GIVEN RECORDS
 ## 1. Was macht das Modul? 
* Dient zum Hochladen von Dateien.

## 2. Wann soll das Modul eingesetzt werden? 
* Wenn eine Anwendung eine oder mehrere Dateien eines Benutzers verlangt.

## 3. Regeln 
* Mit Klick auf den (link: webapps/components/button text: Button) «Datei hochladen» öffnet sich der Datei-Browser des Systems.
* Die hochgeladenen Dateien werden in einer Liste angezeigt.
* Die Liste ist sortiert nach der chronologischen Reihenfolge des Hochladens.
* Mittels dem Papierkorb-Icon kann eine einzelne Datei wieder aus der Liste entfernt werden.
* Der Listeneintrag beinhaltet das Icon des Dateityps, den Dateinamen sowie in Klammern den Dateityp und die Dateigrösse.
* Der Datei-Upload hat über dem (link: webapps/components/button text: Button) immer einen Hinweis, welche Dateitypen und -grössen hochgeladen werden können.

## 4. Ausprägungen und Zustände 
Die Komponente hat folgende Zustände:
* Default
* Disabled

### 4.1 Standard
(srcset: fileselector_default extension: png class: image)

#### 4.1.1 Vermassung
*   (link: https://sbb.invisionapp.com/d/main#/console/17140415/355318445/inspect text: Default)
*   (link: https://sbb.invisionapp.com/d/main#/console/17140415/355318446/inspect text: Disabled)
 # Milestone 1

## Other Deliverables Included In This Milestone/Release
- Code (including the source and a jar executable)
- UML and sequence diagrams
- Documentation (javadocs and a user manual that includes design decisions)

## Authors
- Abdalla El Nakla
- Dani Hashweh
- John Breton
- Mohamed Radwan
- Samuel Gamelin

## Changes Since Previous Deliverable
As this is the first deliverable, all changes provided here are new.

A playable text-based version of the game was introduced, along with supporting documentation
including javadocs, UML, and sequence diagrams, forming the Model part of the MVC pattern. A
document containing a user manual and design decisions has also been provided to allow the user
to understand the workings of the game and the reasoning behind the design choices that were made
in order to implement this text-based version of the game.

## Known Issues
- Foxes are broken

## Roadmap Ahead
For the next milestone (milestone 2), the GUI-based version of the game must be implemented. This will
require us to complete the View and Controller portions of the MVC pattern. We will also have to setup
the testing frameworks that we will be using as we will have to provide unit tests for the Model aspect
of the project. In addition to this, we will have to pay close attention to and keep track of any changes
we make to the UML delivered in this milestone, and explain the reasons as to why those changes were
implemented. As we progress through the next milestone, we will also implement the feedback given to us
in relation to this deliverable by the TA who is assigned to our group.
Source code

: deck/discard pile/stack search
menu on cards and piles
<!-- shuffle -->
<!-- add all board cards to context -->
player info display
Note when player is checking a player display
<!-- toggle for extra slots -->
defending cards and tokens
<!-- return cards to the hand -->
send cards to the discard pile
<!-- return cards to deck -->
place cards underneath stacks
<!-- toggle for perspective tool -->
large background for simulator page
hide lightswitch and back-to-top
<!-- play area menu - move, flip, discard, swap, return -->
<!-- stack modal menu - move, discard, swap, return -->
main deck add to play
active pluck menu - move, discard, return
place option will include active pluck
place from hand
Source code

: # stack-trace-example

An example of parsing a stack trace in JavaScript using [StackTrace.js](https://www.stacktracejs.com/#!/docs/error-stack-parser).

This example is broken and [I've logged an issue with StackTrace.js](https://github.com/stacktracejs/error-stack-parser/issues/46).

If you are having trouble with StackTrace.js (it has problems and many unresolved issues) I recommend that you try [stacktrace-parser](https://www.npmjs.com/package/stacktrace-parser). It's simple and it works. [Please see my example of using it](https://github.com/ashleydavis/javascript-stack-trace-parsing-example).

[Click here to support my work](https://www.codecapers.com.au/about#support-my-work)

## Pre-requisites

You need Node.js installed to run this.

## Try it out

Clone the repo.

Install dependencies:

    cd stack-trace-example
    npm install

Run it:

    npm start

PROMPT
Copy, exactly and only, the lines above that begin with the one containing "including javadocs, UML, and" and finish with the one containing "## Roadmap Ahead".

EXPECTED ANSWER
including javadocs, UML, and sequence diagrams, forming the Model part of the MVC pattern. A
document containing a user manual and design decisions has also been provided to allow the user
to understand the workings of the game and the reasoning behind the design choices that were made
in order to implement this text-based version of the game.

## Known Issues
- Foxes are broken

## Roadmap Ahead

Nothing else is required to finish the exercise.